-- Data shown follows --
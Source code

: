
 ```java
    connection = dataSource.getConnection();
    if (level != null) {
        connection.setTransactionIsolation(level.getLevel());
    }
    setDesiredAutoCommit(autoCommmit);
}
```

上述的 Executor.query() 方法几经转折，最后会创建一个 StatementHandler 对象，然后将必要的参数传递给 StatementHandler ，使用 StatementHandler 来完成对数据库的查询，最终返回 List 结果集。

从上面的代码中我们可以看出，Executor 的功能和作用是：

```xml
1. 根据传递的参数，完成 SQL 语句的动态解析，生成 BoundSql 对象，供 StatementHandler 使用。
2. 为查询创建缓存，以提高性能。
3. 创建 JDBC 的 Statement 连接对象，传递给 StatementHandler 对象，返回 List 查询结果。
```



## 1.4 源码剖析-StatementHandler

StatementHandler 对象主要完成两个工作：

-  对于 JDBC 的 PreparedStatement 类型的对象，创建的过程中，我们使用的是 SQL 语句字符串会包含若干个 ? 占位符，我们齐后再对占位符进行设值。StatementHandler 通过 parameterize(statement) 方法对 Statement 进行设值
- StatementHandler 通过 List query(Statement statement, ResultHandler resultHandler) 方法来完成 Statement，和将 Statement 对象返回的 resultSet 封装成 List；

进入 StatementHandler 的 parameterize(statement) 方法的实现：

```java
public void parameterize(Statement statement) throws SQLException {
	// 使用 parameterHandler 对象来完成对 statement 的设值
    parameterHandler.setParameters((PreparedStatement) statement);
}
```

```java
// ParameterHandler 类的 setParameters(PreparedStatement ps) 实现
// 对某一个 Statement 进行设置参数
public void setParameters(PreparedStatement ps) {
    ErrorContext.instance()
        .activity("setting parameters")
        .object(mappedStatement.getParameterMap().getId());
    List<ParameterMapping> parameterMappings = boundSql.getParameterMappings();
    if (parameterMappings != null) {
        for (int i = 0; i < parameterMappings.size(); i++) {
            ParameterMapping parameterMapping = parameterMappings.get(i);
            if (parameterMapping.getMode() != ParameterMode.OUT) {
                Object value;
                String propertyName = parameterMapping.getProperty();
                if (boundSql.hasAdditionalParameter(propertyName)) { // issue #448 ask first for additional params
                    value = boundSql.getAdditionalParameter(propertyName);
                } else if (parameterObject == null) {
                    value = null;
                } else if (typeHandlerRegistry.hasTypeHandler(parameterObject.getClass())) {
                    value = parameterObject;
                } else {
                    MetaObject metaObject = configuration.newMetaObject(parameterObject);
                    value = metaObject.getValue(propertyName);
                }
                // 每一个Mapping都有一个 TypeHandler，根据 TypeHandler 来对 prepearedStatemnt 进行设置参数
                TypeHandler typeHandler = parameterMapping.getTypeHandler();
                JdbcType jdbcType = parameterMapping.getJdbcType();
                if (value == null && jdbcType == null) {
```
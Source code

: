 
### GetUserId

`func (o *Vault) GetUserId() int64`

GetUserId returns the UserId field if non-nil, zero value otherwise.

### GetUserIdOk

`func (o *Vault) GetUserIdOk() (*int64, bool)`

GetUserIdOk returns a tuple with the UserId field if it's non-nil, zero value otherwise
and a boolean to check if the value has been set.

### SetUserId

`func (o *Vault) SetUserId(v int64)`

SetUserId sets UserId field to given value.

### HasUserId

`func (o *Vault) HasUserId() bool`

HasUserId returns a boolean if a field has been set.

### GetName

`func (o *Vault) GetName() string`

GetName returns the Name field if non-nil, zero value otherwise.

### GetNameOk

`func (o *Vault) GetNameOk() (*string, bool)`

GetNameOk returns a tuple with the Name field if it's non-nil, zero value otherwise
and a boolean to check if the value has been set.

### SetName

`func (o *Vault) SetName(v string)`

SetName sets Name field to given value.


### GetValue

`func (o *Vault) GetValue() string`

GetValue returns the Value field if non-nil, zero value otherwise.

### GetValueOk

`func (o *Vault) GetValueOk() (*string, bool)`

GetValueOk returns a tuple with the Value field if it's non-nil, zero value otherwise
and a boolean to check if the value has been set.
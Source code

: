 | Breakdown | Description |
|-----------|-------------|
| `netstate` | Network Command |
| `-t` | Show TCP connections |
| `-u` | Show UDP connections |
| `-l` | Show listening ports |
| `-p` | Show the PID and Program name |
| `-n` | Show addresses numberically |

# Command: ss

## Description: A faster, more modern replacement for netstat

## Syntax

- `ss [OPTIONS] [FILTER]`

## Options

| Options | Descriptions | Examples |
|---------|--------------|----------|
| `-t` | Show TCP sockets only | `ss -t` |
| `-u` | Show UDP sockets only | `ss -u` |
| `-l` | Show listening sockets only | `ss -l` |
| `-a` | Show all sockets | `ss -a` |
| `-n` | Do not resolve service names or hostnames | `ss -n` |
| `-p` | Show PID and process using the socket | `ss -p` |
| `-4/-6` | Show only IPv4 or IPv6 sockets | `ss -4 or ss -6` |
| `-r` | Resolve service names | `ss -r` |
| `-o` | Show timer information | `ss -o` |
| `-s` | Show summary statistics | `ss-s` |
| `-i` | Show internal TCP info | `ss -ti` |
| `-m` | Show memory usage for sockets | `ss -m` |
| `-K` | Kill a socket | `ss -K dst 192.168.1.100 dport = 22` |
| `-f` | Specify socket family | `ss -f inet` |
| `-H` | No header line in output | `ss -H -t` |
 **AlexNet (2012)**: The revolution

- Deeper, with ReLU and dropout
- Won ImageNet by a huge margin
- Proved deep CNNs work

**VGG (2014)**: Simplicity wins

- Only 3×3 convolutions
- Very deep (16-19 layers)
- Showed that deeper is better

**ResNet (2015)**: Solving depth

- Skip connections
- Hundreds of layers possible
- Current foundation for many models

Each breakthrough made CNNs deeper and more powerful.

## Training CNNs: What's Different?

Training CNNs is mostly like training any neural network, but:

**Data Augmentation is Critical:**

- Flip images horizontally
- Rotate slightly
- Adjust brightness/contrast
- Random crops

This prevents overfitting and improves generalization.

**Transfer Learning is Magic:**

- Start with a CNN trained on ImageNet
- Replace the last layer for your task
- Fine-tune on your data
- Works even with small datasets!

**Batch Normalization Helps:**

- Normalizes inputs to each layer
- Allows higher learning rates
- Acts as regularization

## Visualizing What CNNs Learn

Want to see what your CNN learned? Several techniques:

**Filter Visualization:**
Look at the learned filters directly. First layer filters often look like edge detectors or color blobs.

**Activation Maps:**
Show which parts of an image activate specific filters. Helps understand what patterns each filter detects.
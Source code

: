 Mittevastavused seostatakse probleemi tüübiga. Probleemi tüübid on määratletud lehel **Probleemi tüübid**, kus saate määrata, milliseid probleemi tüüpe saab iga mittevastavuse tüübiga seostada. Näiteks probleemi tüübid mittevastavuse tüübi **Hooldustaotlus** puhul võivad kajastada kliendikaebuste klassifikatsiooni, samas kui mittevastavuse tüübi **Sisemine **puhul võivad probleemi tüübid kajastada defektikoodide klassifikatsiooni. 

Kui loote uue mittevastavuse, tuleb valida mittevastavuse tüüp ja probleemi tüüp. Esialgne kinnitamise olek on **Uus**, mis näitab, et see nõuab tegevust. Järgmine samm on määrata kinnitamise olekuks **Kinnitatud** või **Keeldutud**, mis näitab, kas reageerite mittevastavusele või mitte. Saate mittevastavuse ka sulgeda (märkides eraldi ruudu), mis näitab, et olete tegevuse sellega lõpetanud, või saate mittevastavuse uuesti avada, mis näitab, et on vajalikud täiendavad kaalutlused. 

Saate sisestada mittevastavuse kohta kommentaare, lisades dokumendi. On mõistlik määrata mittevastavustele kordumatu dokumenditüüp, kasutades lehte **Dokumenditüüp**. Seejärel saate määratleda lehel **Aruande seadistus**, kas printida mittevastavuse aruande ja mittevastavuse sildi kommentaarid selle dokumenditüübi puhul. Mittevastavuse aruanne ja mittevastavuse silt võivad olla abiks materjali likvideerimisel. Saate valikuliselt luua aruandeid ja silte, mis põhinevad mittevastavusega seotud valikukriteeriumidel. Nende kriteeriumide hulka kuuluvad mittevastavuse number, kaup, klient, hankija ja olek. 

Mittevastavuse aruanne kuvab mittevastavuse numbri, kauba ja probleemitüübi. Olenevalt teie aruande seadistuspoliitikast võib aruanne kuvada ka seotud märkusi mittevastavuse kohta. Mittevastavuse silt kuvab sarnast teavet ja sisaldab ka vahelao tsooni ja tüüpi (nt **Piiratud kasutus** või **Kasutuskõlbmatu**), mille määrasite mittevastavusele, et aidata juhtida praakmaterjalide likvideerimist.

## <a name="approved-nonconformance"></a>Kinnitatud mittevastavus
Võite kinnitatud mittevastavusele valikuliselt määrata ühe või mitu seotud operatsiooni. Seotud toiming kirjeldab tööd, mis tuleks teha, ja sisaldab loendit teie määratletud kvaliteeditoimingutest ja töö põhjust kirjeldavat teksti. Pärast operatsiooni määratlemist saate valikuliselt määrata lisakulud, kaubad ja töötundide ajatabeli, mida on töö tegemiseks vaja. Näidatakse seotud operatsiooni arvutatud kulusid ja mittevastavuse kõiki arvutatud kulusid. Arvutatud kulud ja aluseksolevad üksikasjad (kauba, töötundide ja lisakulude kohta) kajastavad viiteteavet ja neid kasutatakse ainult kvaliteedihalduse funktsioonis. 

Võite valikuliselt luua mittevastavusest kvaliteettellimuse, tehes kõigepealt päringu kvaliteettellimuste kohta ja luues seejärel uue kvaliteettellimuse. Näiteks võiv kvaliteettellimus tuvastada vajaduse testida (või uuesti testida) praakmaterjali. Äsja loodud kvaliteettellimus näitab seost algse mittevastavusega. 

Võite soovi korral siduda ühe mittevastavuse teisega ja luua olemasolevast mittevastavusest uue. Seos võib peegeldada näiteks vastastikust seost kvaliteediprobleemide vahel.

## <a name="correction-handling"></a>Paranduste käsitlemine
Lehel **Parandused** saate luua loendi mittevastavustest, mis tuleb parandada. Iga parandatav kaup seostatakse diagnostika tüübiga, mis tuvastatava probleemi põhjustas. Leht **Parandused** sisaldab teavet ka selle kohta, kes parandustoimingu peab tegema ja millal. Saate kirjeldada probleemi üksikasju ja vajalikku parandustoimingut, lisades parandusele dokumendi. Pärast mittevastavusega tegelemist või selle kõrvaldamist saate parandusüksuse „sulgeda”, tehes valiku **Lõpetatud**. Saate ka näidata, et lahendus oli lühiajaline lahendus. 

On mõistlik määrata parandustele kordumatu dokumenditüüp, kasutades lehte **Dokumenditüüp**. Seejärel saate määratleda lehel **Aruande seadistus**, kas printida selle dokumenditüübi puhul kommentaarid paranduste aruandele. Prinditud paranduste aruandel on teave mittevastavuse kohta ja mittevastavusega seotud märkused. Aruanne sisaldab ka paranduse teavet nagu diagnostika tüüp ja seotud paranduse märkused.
-- Data shown concluded --
# [Assignment]
Find the string "listening" in the entries above and return each line that holds it.

# [Exercise result]
| `-l` | Show listening ports |
| `-l` | Show listening sockets only | `ss -l` |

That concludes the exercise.